TASK DATA: Begin

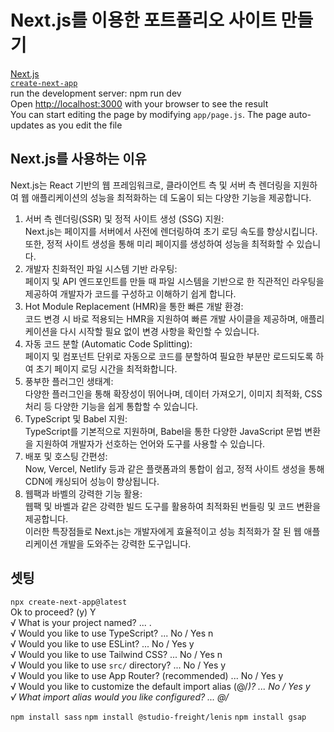 # Next.js를 이용한 포트폴리오 사이트 만들기
[Next.js](https://nextjs.org/)   
[`create-next-app`](https://github.com/vercel/next.js/tree/canary/packages/create-next-app)   
run the development server: npm run dev   
Open [http://localhost:3000](http://localhost:3000) with your browser to see the result   
You can start editing the page by modifying `app/page.js`. The page auto-updates as you edit the file   
## Next.js를 사용하는 이유
Next.js는 React 기반의 웹 프레임워크로, 클라이언트 측 및 서버 측 렌더링을 지원하여 웹 애플리케이션의 성능을 최적화하는 데 도움이 되는 다양한 기능을 제공합니다.   
1. 서버 측 렌더링(SSR) 및 정적 사이트 생성 (SSG) 지원:   
Next.js는 페이지를 서버에서 사전에 렌더링하여 초기 로딩 속도를 향상시킵니다. 또한, 정적 사이트 생성을 통해 미리 페이지를 생성하여 성능을 최적화할 수 있습니다.   
2. 개발자 친화적인 파일 시스템 기반 라우팅:   
페이지 및 API 엔드포인트를 만들 때 파일 시스템을 기반으로 한 직관적인 라우팅을 제공하여 개발자가 코드를 구성하고 이해하기 쉽게 합니다.   
3. Hot Module Replacement (HMR)을 통한 빠른 개발 환경:   
코드 변경 시 바로 적용되는 HMR을 지원하여 빠른 개발 사이클을 제공하며, 애플리케이션을 다시 시작할 필요 없이 변경 사항을 확인할 수 있습니다.   
4. 자동 코드 분할 (Automatic Code Splitting):   
페이지 및 컴포넌트 단위로 자동으로 코드를 분할하여 필요한 부분만 로드되도록 하여 초기 페이지 로딩 시간을 최적화합니다.   
5. 풍부한 플러그인 생태계:   
다양한 플러그인을 통해 확장성이 뛰어나며, 데이터 가져오기, 이미지 최적화, CSS 처리 등 다양한 기능을 쉽게 통합할 수 있습니다.   
6. TypeScript 및 Babel 지원:   
TypeScript를 기본적으로 지원하며, Babel을 통한 다양한 JavaScript 문법 변환을 지원하여 개발자가 선호하는 언어와 도구를 사용할 수 있습니다.   
7. 배포 및 호스팅 간편성:   
Now, Vercel, Netlify 등과 같은 플랫폼과의 통합이 쉽고, 정적 사이트 생성을 통해 CDN에 캐싱되어 성능이 향상됩니다.   
8. 웹팩과 바벨의 강력한 기능 활용:   
웹팩 및 바벨과 같은 강력한 빌드 도구를 활용하여 최적화된 번들링 및 코드 변환을 제공합니다.   
이러한 특장점들로 Next.js는 개발자에게 효율적이고 성능 최적화가 잘 된 웹 애플리케이션 개발을 도와주는 강력한 도구입니다.   
## 셋팅
`npx create-next-app@latest`   
Ok to proceed? (y) Y   
√ What is your project named? ... .   
√ Would you like to use TypeScript? ... No / Yes    n   
√ Would you like to use ESLint? ... No / Yes    y   
√ Would you like to use Tailwind CSS? ... No / Yes  n   
√ Would you like to use `src/` directory? ... No / Yes  y   
√ Would you like to use App Router? (recommended) ... No / Yes  y   
√ Would you like to customize the default import alias (@/*)? ... No / Yes  y   
√ What import alias would you like configured? ... @/*   

`npm install sass`
`npm install @studio-freight/lenis`
`npm install gsap`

TASK DATA: End

EXERCISE OBJECTIVE :: Copy each line containing the word "지원하여" from the data.

OUTPUT FOR THIS TASK ::
Next.js는 React 기반의 웹 프레임워크로, 클라이언트 측 및 서버 측 렌더링을 지원하여 웹 애플리케이션의 성능을 최적화하는 데 도움이 되는 다양한 기능을 제공합니다.   
코드 변경 시 바로 적용되는 HMR을 지원하여 빠른 개발 사이클을 제공하며, 애플리케이션을 다시 시작할 필요 없이 변경 사항을 확인할 수 있습니다.   
TypeScript를 기본적으로 지원하며, Babel을 통한 다양한 JavaScript 문법 변환을 지원하여 개발자가 선호하는 언어와 도구를 사용할 수 있습니다.   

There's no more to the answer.